[tech] Zero-width characters and tracking via pasted text

nervuri nervuri at disroot.org
Mon Mar 22 13:59:14 GMT 2021


On Mon, Mar 15, 2021, Oliver Simmons wrote:
>> E0020: _󠀠_
>> ... (E0020–E007F used for invisibly tagging texts by language)
>> E007F: _󠁿_
>
>These *were* used for tagging texts by language, but have been
>deprecated in favour of using other non-Unicode metadata for this
>purpose.
>They are planned to be used in emojis and are (were?) used (but not
>widely supported) for country codes/flags with codes longer than 2
>characters (3?), such as USA states or counties of England.
>Wikipedia has a ~ok description of their history.
>=> https://en.wikipedia.org/wiki/Tags_(Unicode_block)

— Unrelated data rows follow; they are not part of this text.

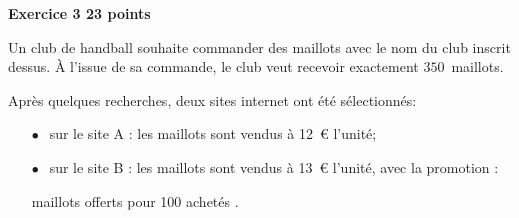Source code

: \textbf{\large Exercice 3 \hfill 23 points}

\medskip

Un club de handball souhaite commander des maillots avec le nom du club inscrit dessus. À l'issue de sa commande, le club veut recevoir exactement $350$~maillots.

Après quelques recherches, deux sites internet ont été sélectionnés:

\setlength\parindent{1cm}
\begin{itemize}
\item[$\bullet~~$] sur le site A : les maillots sont vendus à 12~\euro{} l'unité;
\item[$\bullet~~$] sur le site B : les maillots sont vendus à 13~\euro{} l'unité, avec la promotion :

\begin{center} maillots offerts pour 100 achetés \fg.\end{center}
\end{itemize}
\setlength\parindent{0cm}


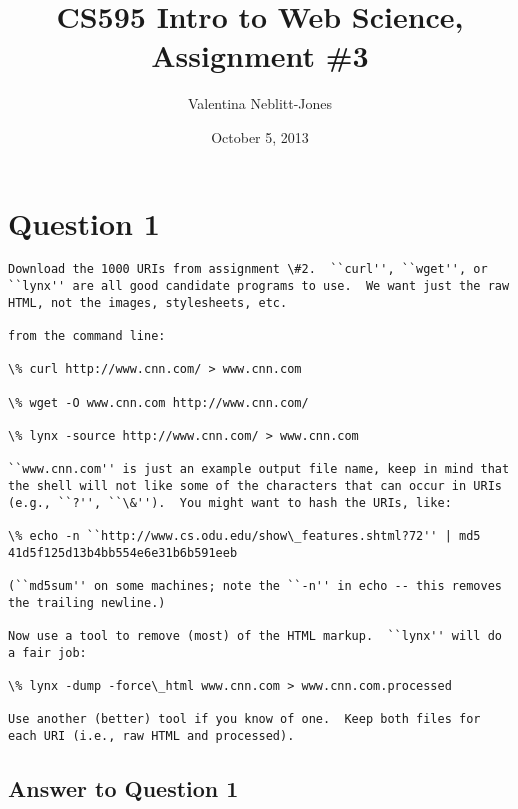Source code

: \documentclass{article}
\begin{document}
\title{CS595 Intro to Web Science, Assignment \#3}
\author{Valentina Neblitt-Jones}
\date{October 5, 2013}
\maketitle

\section*{Question 1}
\begin{verbatim}
Download the 1000 URIs from assignment \#2.  ``curl'', ``wget'', or ``lynx'' are all good candidate programs to use.  We want just the raw HTML, not the images, stylesheets, etc.

from the command line:

\% curl http://www.cnn.com/ > www.cnn.com

\% wget -O www.cnn.com http://www.cnn.com/

\% lynx -source http://www.cnn.com/ > www.cnn.com

``www.cnn.com'' is just an example output file name, keep in mind that the shell will not like some of the characters that can occur in URIs (e.g., ``?'', ``\&'').  You might want to hash the URIs, like:

\% echo -n ``http://www.cs.odu.edu/show\_features.shtml?72'' | md5
41d5f125d13b4bb554e6e31b6b591eeb

(``md5sum'' on some machines; note the ``-n'' in echo -- this removes the trailing newline.) 

Now use a tool to remove (most) of the HTML markup.  ``lynx'' will do a fair job:

\% lynx -dump -force\_html www.cnn.com > www.cnn.com.processed

Use another (better) tool if you know of one.  Keep both files for each URI (i.e., raw HTML and processed).
\end{verbatim}

\subsection*{Answer to Question 1}
\end{document}
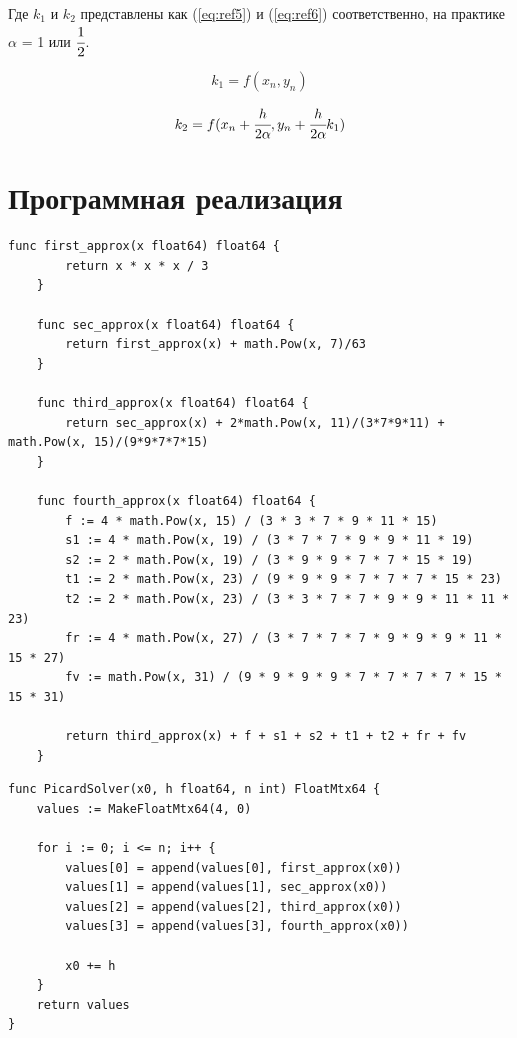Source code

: Где $k_1$ и $k_2$ представлены как (\ref{eq:ref5}) и (\ref{eq:ref6}) соответственно, на практике $\alpha$ = 1 или $\cfrac{1}{2}$.

\begin{equation}
	k_1 = f(x_n, y_n)
	\label{eq:ref5}
\end{equation}

\begin{equation}
	k_2 = f(x_n + \cfrac{h}{2\alpha}, y_n + \cfrac{h}{2\alpha}k_1)
	\label{eq:ref6}
\end{equation}

\chapter{Программная реализация}
\captionsetup{singlelinecheck = false, justification=raggedright}
\begin{lstlisting}[label=lst:pcev,caption=Приближения для метода Пикара]
	func first_approx(x float64) float64 {
		return x * x * x / 3
	}
	
	func sec_approx(x float64) float64 {
		return first_approx(x) + math.Pow(x, 7)/63
	}
	
	func third_approx(x float64) float64 {
		return sec_approx(x) + 2*math.Pow(x, 11)/(3*7*9*11) + math.Pow(x, 15)/(9*9*7*7*15)
	}
	
	func fourth_approx(x float64) float64 {
		f := 4 * math.Pow(x, 15) / (3 * 3 * 7 * 9 * 11 * 15)
		s1 := 4 * math.Pow(x, 19) / (3 * 7 * 7 * 9 * 9 * 11 * 19)
		s2 := 2 * math.Pow(x, 19) / (3 * 9 * 9 * 7 * 7 * 15 * 19)
		t1 := 2 * math.Pow(x, 23) / (9 * 9 * 9 * 7 * 7 * 7 * 15 * 23)
		t2 := 2 * math.Pow(x, 23) / (3 * 3 * 7 * 7 * 9 * 9 * 11 * 11 * 23)
		fr := 4 * math.Pow(x, 27) / (3 * 7 * 7 * 7 * 9 * 9 * 9 * 11 * 15 * 27)
		fv := math.Pow(x, 31) / (9 * 9 * 9 * 9 * 7 * 7 * 7 * 7 * 15 * 15 * 31)
		
		return third_approx(x) + f + s1 + s2 + t1 + t2 + fr + fv
	}
\end{lstlisting}

\begin{lstlisting}[label=lst:pc,caption=Метод Пикара]
func PicardSolver(x0, h float64, n int) FloatMtx64 {
	values := MakeFloatMtx64(4, 0)
	
	for i := 0; i <= n; i++ {
		values[0] = append(values[0], first_approx(x0))
		values[1] = append(values[1], sec_approx(x0))
		values[2] = append(values[2], third_approx(x0))
		values[3] = append(values[3], fourth_approx(x0))
		
		x0 += h
	}
	return values
}
\end{lstlisting}

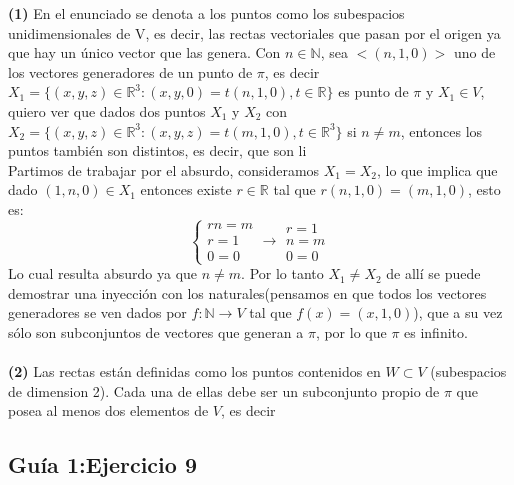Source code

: \documentclass[a4paper]{article}
\begin{document}
\textbf{(1)} En el enunciado se denota a los puntos como los subespacios unidimensionales de V, es decir, las rectas vectoriales que pasan por el origen ya que hay un único vector que las genera. Con $n\in \mathbb{N}$, sea $<(n,1,0)>$ uno de los vectores generadores de un punto de $\pi$, es decir $X_1=\{(x,y,z) \in \mathbb{R}^3: (x,y,0)=t(n,1,0), t\in \mathbb{R}\}$ es punto de $\pi$ y $X_1\in V$, quiero ver que dados dos puntos $X_1$ y $X_2$ con $X_2=\{(x,y,z)\in \mathbb{R}^3 : (x,y,z)=t(m,1,0), t \in \mathbb{R}^3\}$ si $n\neq m$, entonces los puntos también son distintos, es decir, que son li\\
Partimos de trabajar por el absurdo, consideramos $X_1=X_2$, lo que implica que dado $(1,n,0)\in X_1$ entonces existe $r \in \mathbb{R}$ tal que $r(n,1,0)=(m,1,0)$, esto es:
\begin{equation}
    \left\{
    \begin{array}{l}
        rn=m\\
        r=1\\
        0=0
    \end{array}
    \rightarrow
    \begin{array}{l}
        r=1\\
        n=m\\
        0=0        
    \end{array}
    \right.
\end{equation} 
Lo cual resulta absurdo ya que $n\neq m$. Por lo tanto $X_1 \neq X_2$ de allí se puede demostrar una inyección con los naturales(pensamos en que todos los vectores generadores se ven dados por $f:\mathbb{N} \rightarrow V$ tal que $f(x)=(x,1,0)$), que a su vez sólo son subconjuntos de vectores que generan a $\pi$, por lo que $\pi$ es infinito.\\\\

\textbf{(2)} Las rectas están definidas como los puntos contenidos en $W\subset V$ (subespacios de dimension 2). Cada una de ellas debe ser un subconjunto propio de $\pi$ que posea al menos dos elementos de $V$, es decir 

\subsection{Guía 1:Ejercicio 9}
\end{document}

Thanks, I replaced "used" with "formerly used".  Wikipedia says "The
release of Emoji 5.0 in March 2017 considers these characters to be
emoji for use as modifiers in special sequences."  I take that to mean
that they will remain zero-width, but will generate emojis when used in
special sequences, as with the flag of England:

🏴󠁧󠁢󠁥󠁮󠁧󠁿
=
🏴<U+E0067><U+E0062><U+E0065><U+E006E><U+E0067><U+E007F><U+E0042>

Unicode keeps getting weirder.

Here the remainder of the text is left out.